Time Limit: 10000/3000 MS (Java/Others)    Memory Limit: 32768/32768 K (Java/Others)
Total Submission(s): 3494    Accepted Submission(s): 973


Problem Description
Our protagonist is the handsome human prince Aragorn comes from The Lord of the Rings. One day Aragorn finds a lot of enemies who want to invade his kingdom. As Aragorn knows, the enemy has N camps out of his kingdom and M edges connect them. It is guaranteed that for any two camps, there is one and only one path connect them. At first Aragorn know the number of enemies in every camp. But the enemy is cunning , they will increase or decrease the number of soldiers in camps. Every time the enemy change the number of soldiers, they will set two camps C1 and C2. Then, for C1, C2 and all camps on the path from C1 to C2, they will increase or decrease K soldiers to these camps.

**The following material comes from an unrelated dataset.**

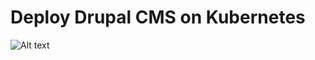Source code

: # Deploy Drupal CMS on Kubernetes

![Alt text](https://github.com/sinanguc/Game-of-PODs-of-KodeKloud/Bravo-Drupal/blob/main/architecture.png?raw=true "Architecture")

Now Aragorn wants to know the number of soldiers in some particular camps real-time.
 

 

Input
Multiple test cases, process to the end of input.

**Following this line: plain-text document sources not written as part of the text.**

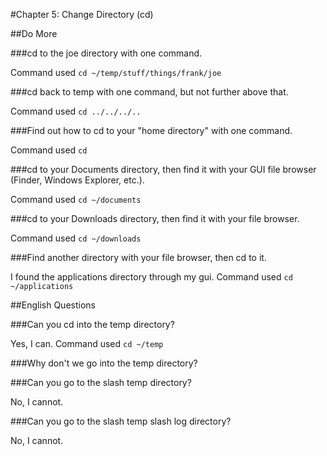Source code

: #Chapter 5: Change Directory (cd)

##Do More

###cd to the joe directory with one command.

Command used `cd ~/temp/stuff/things/frank/joe`

###cd back to temp with one command, but not further above that.

Command used `cd ../../../..`

###Find out how to cd to your "home directory" with one command.

Command used `cd`

###cd to your Documents directory, then find it with your GUI file browser (Finder, Windows Explorer, etc.).

Command used `cd ~/documents`

###cd to your Downloads directory, then find it with your file browser.

Command used `cd ~/downloads`

###Find another directory with your file browser, then cd to it.

I found the applications directory through my gui. 
Command used `cd ~/applications`

##English Questions

###Can you cd into the temp directory?
   
Yes, I can. 
Command used `cd ~/temp`

###Why don't we go into the temp directory?
   
###Can you go to the slash temp directory?
   
No, I cannot.

###Can you go to the slash temp slash log directory?

No, I cannot.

For each case, The first line contains three integers N, M, P which means there will be N(1 ≤ N ≤ 50000) camps, M(M = N-1) edges and P(1 ≤ P ≤ 100000) operations. The number of camps starts from 1.

The next line contains N integers A1, A2, ...AN(0 ≤ Ai ≤ 1000), means at first in camp-i has Ai enemies.

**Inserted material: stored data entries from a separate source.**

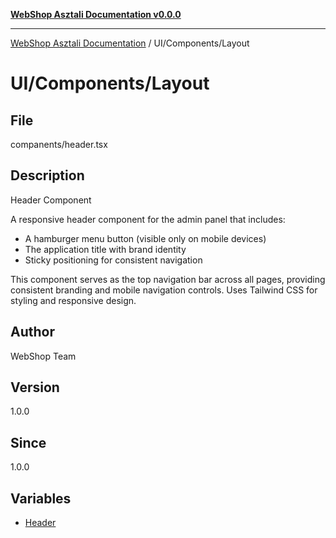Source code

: [**WebShop Asztali Documentation v0.0.0**](../../../README.md)

***

[WebShop Asztali Documentation](../../../modules.md) / UI/Components/Layout

# UI/Components/Layout

## File

companents/header.tsx

## Description

Header Component

A responsive header component for the admin panel that includes:
- A hamburger menu button (visible only on mobile devices)
- The application title with brand identity
- Sticky positioning for consistent navigation

This component serves as the top navigation bar across all pages,
providing consistent branding and mobile navigation controls.
Uses Tailwind CSS for styling and responsive design.

## Author

WebShop Team

## Version

1.0.0

## Since

1.0.0

## Variables

- [Header](variables/Header.md)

The next M lines contains two integers u and v for each, denotes that there is an edge connects camp-u and camp-v.

The next P lines will start with a capital letter 'I', 'D' or 'Q' for each line.

'I', followed by three integers C1, C2 and K( 0≤K≤1000), which means for camp C1, C2 and all camps on the path from C1 to C2, increase K soldiers to these camps.

'D', followed by three integers C1, C2 and K( 0≤K≤1000), which means for camp C1, C2 and all camps on the path from C1 to C2, decrease K soldiers to these camps.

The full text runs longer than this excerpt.